TASK REQUIREMENTS:
Could you please return each line of the data that has the word "object"?

RECORDED INFORMATION:
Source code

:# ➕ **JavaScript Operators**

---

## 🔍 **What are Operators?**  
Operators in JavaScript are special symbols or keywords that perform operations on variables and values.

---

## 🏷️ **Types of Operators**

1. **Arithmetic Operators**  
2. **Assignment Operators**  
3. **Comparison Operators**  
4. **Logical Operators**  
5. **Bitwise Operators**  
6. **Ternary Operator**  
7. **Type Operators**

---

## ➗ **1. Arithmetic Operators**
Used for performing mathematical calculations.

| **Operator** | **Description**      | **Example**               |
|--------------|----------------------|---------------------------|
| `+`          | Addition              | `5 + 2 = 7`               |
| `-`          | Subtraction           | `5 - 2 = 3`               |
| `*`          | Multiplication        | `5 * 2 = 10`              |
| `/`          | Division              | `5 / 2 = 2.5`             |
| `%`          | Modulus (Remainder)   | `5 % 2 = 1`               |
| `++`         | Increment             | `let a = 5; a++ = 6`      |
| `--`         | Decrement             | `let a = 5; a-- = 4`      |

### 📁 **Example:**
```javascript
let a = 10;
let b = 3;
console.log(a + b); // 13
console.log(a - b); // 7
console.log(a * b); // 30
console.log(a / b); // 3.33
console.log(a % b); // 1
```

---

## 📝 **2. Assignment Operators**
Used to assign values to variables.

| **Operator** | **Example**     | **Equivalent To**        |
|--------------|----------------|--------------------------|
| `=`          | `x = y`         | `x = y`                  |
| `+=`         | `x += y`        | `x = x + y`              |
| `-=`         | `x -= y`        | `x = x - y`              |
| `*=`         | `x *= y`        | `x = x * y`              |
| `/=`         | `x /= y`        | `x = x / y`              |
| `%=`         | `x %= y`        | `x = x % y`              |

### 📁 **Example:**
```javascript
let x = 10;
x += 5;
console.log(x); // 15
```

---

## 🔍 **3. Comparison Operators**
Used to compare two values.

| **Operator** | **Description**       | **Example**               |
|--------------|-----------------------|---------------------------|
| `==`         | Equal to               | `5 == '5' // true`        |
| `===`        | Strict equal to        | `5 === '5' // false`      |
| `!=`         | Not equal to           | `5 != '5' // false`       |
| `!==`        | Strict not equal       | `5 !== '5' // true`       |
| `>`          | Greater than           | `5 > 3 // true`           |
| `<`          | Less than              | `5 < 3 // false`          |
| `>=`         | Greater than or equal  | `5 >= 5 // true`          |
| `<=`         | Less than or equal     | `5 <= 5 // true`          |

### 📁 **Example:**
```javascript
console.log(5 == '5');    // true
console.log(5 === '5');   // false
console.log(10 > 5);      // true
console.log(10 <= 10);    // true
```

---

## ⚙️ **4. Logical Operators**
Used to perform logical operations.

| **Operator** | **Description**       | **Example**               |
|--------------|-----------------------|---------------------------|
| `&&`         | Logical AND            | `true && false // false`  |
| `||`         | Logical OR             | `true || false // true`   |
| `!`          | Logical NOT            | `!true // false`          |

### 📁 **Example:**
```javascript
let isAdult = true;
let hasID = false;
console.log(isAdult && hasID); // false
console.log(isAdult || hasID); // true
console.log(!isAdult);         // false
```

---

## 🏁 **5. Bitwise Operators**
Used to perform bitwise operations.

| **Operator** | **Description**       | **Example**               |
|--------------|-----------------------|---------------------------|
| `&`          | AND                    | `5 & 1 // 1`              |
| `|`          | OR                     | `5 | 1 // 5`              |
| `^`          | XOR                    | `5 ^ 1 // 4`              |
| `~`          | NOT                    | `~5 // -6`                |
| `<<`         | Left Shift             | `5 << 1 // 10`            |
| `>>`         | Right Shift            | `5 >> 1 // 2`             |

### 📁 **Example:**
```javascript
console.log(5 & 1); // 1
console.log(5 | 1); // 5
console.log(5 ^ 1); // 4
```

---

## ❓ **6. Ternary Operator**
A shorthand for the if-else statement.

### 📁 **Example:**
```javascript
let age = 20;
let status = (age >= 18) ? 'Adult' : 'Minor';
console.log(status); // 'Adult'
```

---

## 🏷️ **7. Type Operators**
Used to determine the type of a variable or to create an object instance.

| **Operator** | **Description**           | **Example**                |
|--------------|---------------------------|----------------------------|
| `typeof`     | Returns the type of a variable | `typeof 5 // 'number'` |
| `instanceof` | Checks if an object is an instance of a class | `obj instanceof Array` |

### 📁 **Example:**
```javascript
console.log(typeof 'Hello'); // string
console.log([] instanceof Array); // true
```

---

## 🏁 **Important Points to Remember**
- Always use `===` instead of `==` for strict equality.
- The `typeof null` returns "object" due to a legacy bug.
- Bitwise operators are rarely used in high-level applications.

ANSWER TO THE PROBLEM:
Used to determine the type of a variable or to create an object instance.
| `instanceof` | Checks if an object is an instance of a class | `obj instanceof Array` |
- The `typeof null` returns "object" due to a legacy bug.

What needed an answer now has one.